A mí siempre me pareció que recorrer el Mississippi en uno de esos barcos de entonces era una aventura increíble. Del norte hasta el sur, pasando por diez estados y culminando en el golfo de México, un camino deslumbrante. Las ciudades que atraviesa tienen una fisonomía especial y entonces era una fuente de riqueza, como todo lo que supone agua. Cuando estudiaba Egipto siempre me dejaba asombrada eso de que el Nilo se desbordaba periódicamente para darle agua a las tierras de alrededor y entendí, como es lógico, que una circunstancia geográfica podía modelar tu vida para siempre. Mark Twain nació en el estado de Missouri y en una ciudad que conserva su recuerdo en todas sus calles y edificaciones. Una ciudad que lo tiene como un reclamo turístico más, en la que él situó la vida y aventuras de Tom Sawyer. Esta ciudad es Hannibal. Está a la orilla derecha del río y ahora es una ciudad pequeña, con una gran afluencia turística en torno a la figura del escritor. Todo nuestro mundo es un parque temático de según qué clásicos y por eso Hannibal ha aprovechado la coyuntura y ha colocado a Mark Twain en el centro de todo. 




Twain debió ser un tipo especial. No solamente tuvo varios oficios sino que tenía una personalidad muy curiosa, incisiva, inteligente, ingeniosa y llena de humor.
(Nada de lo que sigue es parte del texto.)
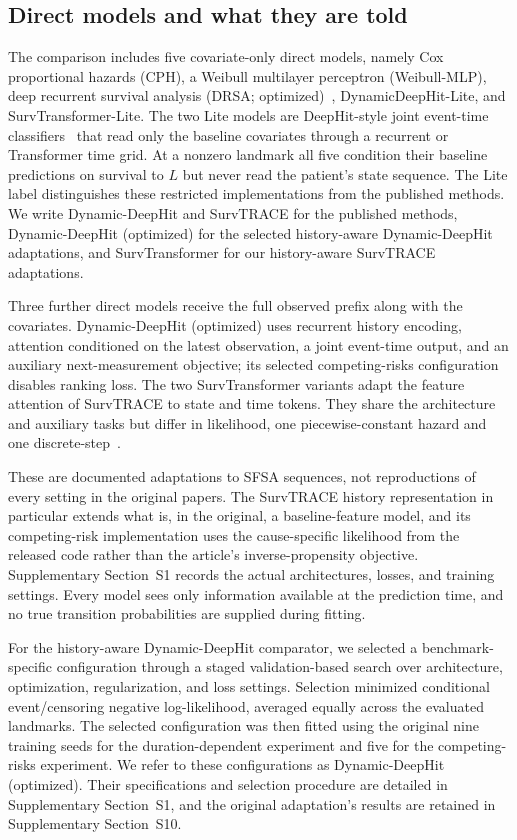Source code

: \subsection{Direct models and what they are told}
The comparison includes five covariate-only direct models, namely Cox proportional hazards (CPH), a Weibull multilayer perceptron (Weibull-MLP), deep recurrent survival analysis (DRSA; optimized)~\citep{ren2019}, DynamicDeepHit-Lite, and SurvTransformer-Lite. The two Lite models are DeepHit-style joint event-time classifiers~\citep{lee2018deephit} that read only the baseline covariates through a recurrent or Transformer time grid. At a nonzero landmark all five condition their baseline predictions on survival to $L$ but never read the patient's state sequence. The Lite label distinguishes these restricted implementations from the published methods. We write Dynamic-DeepHit and SurvTRACE for the published methods, Dynamic-DeepHit (optimized) for the selected history-aware Dynamic-DeepHit adaptations, and SurvTransformer for our history-aware SurvTRACE adaptations.

Three further direct models receive the full observed prefix along with the covariates. Dynamic-DeepHit (optimized) uses recurrent history encoding, attention conditioned on the latest observation, a joint event-time output, and an auxiliary next-measurement objective; its selected competing-risks configuration disables ranking loss. The two SurvTransformer variants adapt the feature attention of SurvTRACE to state and time tokens. They share the architecture and auxiliary tasks but differ in likelihood, one piecewise-constant hazard and one discrete-step~\citep{lee2019dynamic,wang2022survtrace}.

These are documented adaptations to SFSA sequences, not reproductions of every setting in the original papers. The SurvTRACE history representation in particular extends what is, in the original, a baseline-feature model, and its competing-risk implementation uses the cause-specific likelihood from the released code rather than the article's inverse-propensity objective. Supplementary Section~S1 records the actual architectures, losses, and training settings. Every model sees only information available at the prediction time, and no true transition probabilities are supplied during fitting.

For the history-aware Dynamic-DeepHit comparator, we selected a benchmark-specific configuration through a staged validation-based search over architecture, optimization, regularization, and loss settings. Selection minimized conditional event/censoring negative log-likelihood, averaged equally across the evaluated landmarks. The selected configuration was then fitted using the original nine training seeds for the duration-dependent experiment and five for the competing-risks experiment. We refer to these configurations as Dynamic-DeepHit (optimized). Their specifications and selection procedure are detailed in Supplementary Section~S1, and the original adaptation's results are retained in Supplementary Section~S10.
El humor es lo que diferencia sus historias de otras, también con niños dentro, pero plúmbeas, pesadas y moralistas. No necesitamos reconvenciones sino que haya verdadera vida metida en los libros. Las moralejas han de surgir de la propia peripecia y así llegamos a la conclusión de que vivir de mentira en mentira como hacía Tom no es nada agradable, sino, al contrario, bastante molesto. Creo que el personaje más excepcional del libro es la tía Polly. Una mujer inteligente, astuta, pero con buen corazón, a la que no se la da nadie con queso. He conocido a algunas tías Polly en mi vida y todas ellas merecían la pena. La escena del botón cosido con hilo negro es genial, como también lo es la de la valla, cumbre entre las cumbres. Cómo puede uno distinguir entre trabajar o ejercer una actividad divertida dependiendo de si te pagan o si pagas. Es un aprendizaje que no he olvidado nunca. 

(Fragmentos)

«¡Diablo de chico! ¡Cuándo acabaré de aprender sus mañas! ¡Cuántas jugarretas como ésta no me habrá hecho, y aún le hago caso! Pero las viejas bobas somos más bobas que nadie. Perro viejo no aprende gracias nuevas, como suele decirse. Pero, ¡Señor!, si no me la pega del mismo modo dos días seguidos, ¿cómo va una a saber por dónde irá a salir? Parece que adivina hasta dónde puede atormentarme antes de que llegue a montar en cólera, y sabe, el muy pillo, que si logra desconcertarme o hacerme reír, todo se ha acabado y no soy capaz de pegarle. No; la verdad es que no cumplo mi deber para con este chico; ésa es la pura verdad. Tiene el diablo en el cuerpo, pero ¡qué le voy a hacer! Es el hijo de mi pobre hermana difunta, y no tengo entrañas para zurrarle. Cada vez que le dejo sin castigo me remuerde la conciencia, y cada vez que le pego se me parte el corazón. ¡Todo sea por Dios! Pocos son los días del hombre nacido de mujer y llenos de tribulación, como dice la Escritura, y así lo creo. Esta tarde hará novillos y no tendré más remedio que hacerle trabajar mañana como castigo. Cosa dura es obligarle a trabajar los sábados, cuando todos los rapaces tienen asueto; pero aborrece el trabajo más que ninguna otra cosa; yo tengo que ser un poco rígida con él, o voy a ser la perdición de ese niño».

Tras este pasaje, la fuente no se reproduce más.